Notably, major bull runs in 2013, 2017, and 2021 occurred shortly after notable increases in global M2. The same pattern appears to be repeating in 2024–2025.
Current Weakness May Be Temporary
For instance, after the COVID-19 pandemic in 2020, global M2 surged, and
bitcoin rallied above $60,000, reaching the then-new all-time high above $64,000. In 2022 and 2023, as central banks tightened liquidity, Bitcoin experienced a significant correction.
On July 23, 2025, M2 climbed again to a new all-time high of $95,209 trillion, and Bitcoin’s recent price action has shown signs of following that trend, although with some delay. This alignment suggests investors treat the asset as a hedge or beneficiary of loose monetary conditions.
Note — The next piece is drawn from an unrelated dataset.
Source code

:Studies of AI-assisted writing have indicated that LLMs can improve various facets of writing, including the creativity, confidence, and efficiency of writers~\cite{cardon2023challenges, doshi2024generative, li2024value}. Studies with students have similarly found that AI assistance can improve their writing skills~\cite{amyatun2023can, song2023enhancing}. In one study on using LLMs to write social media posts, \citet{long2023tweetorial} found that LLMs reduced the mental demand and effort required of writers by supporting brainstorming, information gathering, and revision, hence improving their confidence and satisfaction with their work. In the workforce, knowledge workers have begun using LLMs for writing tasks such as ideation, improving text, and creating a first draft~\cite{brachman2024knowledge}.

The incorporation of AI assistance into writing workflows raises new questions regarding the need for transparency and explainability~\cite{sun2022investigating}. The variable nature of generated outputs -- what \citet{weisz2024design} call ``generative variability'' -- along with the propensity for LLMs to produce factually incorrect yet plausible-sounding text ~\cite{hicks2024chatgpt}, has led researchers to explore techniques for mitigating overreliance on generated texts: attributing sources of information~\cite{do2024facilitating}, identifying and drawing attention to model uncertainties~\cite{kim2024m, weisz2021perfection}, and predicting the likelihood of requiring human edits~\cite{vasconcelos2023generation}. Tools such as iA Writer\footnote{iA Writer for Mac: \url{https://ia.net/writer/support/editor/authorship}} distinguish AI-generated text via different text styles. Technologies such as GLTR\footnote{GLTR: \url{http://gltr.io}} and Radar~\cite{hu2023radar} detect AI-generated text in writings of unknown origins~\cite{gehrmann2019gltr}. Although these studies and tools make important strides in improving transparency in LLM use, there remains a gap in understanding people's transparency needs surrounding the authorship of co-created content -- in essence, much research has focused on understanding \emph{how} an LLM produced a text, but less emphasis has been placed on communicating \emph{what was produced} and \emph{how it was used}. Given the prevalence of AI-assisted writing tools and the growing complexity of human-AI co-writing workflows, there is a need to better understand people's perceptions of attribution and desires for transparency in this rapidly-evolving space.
The latest upward move began in late 2023, as global M2 rebounded following a post-pandemic slowdown. Bitcoin responded by climbing sharply throughout early 2024 and remains elevated despite occasional price fluctuations.
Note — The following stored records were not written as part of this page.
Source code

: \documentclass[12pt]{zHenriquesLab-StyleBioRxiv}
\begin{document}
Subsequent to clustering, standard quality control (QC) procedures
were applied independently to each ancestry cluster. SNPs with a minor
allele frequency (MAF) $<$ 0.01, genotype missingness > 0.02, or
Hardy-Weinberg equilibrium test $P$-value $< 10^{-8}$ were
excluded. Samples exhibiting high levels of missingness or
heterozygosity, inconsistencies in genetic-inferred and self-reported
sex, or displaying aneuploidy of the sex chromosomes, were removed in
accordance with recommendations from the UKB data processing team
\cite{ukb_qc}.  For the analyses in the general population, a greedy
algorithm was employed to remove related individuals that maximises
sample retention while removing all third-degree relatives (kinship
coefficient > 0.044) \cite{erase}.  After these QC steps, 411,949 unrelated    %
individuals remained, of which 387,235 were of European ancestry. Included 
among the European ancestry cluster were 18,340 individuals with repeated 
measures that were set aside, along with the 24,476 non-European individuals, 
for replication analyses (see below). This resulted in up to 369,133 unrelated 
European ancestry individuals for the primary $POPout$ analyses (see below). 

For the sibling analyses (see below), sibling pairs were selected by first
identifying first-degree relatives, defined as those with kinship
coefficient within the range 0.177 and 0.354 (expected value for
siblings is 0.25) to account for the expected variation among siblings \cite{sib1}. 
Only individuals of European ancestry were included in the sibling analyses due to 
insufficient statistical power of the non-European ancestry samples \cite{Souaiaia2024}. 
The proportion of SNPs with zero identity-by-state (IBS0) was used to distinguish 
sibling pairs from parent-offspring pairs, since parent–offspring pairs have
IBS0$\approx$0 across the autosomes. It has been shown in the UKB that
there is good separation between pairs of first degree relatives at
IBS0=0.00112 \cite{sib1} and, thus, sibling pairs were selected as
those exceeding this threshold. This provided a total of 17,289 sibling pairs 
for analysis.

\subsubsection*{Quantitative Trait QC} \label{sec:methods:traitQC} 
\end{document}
While Bitcoin's recent decline may reflect short-term profit-taking, the broader liquidity trend remains supportive. The analysis suggests that Bitcoin could potentially surpass previous highs, above $123,000, which was recorded last week as global M2 reaches a new all-time high.
Experts Expect Bitcoin to Trade Above $200K
Meanwhile, several industry leaders have made bold predictions about Bitcoin’s price trajectory this year. Robert Kiyosaki, author of Rich Dad, Poor Dad, forecasted that Bitcoin could trade between $180,000 and $200,000 in 2025. HC Wainwright, a New York-based investment firm, projected a year-end target of $225,000, citing Bitcoin’s historical cyclical trends.
Similarly, Tom Lee of Fundstrat predicted Bitcoin could reach $250,000, attributing the potential surge to macroeconomic changes such as expected interest rate cuts by the Federal Reserve. Looking ahead, Michael Saylor, executive chairman of MicroStrategy, set a long-term price target of $13 million by 2045.